Problem details> Your task is to copy each line of the records that includes the string "high".

Saved entries:
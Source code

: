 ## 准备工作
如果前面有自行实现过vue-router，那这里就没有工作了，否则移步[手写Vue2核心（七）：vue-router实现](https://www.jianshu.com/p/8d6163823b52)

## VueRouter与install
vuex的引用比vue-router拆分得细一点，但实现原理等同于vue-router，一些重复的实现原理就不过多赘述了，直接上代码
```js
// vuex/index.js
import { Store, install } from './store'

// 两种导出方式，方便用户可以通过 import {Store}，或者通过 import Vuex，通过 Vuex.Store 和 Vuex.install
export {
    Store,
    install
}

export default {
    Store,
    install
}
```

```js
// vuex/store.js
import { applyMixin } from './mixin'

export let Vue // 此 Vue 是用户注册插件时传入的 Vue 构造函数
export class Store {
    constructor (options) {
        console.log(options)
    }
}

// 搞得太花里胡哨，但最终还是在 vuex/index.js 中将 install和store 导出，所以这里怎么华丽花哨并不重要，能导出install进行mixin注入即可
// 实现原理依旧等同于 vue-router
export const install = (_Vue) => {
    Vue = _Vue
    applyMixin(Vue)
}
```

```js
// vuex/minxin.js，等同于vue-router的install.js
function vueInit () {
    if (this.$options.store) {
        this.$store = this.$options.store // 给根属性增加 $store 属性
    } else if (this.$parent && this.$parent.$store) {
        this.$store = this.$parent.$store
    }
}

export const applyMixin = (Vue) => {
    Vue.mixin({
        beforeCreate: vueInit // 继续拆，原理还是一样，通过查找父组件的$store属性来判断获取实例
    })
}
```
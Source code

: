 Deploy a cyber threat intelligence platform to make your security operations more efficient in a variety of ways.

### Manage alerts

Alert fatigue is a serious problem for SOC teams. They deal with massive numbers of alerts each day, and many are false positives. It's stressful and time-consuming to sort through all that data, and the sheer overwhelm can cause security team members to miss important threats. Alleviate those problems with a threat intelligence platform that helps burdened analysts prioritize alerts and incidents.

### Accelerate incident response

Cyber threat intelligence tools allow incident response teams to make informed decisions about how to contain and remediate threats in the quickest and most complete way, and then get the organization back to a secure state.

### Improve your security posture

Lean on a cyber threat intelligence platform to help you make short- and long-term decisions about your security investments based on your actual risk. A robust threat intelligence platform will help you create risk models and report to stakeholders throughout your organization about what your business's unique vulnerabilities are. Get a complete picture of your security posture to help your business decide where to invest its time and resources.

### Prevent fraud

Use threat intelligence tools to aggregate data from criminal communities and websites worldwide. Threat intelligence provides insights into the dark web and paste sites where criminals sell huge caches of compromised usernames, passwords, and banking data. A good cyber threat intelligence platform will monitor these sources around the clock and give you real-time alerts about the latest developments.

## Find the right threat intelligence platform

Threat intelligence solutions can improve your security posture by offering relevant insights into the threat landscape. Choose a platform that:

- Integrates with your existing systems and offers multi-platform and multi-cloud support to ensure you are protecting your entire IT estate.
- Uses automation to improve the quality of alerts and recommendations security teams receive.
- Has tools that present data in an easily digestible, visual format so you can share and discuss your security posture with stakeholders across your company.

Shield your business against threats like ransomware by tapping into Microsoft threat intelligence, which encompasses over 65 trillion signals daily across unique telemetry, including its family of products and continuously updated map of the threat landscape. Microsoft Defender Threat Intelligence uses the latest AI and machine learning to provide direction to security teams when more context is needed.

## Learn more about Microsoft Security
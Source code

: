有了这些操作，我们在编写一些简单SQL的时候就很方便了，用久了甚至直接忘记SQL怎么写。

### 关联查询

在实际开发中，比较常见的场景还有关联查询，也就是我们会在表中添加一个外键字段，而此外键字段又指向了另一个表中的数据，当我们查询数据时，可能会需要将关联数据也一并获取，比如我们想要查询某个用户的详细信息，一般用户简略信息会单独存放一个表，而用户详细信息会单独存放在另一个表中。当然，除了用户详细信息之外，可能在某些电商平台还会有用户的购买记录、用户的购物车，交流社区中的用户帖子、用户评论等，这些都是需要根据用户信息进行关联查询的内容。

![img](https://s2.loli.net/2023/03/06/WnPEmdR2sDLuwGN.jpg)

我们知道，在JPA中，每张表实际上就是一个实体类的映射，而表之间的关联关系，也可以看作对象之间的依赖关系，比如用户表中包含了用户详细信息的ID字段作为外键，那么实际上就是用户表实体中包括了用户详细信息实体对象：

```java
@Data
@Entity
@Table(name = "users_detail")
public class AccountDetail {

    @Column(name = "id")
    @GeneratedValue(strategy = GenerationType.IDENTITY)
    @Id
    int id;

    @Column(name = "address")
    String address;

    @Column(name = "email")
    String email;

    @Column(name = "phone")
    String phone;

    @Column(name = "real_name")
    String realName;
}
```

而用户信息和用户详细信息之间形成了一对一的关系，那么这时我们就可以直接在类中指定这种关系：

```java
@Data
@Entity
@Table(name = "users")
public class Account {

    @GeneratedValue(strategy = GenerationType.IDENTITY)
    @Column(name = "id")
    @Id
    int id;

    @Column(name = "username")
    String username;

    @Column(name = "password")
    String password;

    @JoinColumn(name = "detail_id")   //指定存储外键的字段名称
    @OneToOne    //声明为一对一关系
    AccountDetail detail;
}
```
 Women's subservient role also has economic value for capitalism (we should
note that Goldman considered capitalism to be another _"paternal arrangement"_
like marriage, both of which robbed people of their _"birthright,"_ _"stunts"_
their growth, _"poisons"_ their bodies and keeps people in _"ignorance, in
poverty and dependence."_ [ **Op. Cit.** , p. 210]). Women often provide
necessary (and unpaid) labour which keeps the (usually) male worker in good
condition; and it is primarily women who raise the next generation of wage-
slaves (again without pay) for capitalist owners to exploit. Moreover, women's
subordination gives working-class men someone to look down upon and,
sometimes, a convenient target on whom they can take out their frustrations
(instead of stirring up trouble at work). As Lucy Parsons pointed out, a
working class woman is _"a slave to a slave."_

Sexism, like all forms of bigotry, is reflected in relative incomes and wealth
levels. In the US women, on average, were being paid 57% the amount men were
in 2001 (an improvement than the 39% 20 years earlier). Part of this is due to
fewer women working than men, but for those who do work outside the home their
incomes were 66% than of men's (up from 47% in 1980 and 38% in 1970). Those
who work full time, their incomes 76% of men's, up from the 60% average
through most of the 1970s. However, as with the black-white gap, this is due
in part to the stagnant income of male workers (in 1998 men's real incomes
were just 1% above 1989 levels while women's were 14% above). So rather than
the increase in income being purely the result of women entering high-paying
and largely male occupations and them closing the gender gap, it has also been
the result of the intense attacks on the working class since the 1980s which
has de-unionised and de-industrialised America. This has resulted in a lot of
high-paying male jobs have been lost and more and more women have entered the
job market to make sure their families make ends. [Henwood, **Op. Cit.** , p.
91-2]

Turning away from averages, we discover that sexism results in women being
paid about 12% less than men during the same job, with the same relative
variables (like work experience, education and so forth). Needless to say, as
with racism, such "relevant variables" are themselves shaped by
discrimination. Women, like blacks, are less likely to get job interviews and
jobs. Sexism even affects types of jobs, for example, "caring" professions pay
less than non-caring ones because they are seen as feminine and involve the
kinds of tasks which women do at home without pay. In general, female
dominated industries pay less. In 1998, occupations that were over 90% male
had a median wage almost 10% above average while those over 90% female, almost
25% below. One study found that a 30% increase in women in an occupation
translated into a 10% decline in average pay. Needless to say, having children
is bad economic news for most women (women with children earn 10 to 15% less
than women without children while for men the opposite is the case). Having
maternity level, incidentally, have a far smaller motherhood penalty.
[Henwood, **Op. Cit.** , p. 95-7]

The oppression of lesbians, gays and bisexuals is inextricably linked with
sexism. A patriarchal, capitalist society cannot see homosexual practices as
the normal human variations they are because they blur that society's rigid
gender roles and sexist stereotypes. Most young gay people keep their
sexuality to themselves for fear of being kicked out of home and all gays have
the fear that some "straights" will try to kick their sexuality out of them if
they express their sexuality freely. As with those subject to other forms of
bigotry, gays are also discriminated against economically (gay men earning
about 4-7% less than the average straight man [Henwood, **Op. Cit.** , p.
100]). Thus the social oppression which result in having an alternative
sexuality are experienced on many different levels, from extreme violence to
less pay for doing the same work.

Response to the exercise>
the increase in income being purely the result of women entering high-paying
high-paying male jobs have been lost and more and more women have entered the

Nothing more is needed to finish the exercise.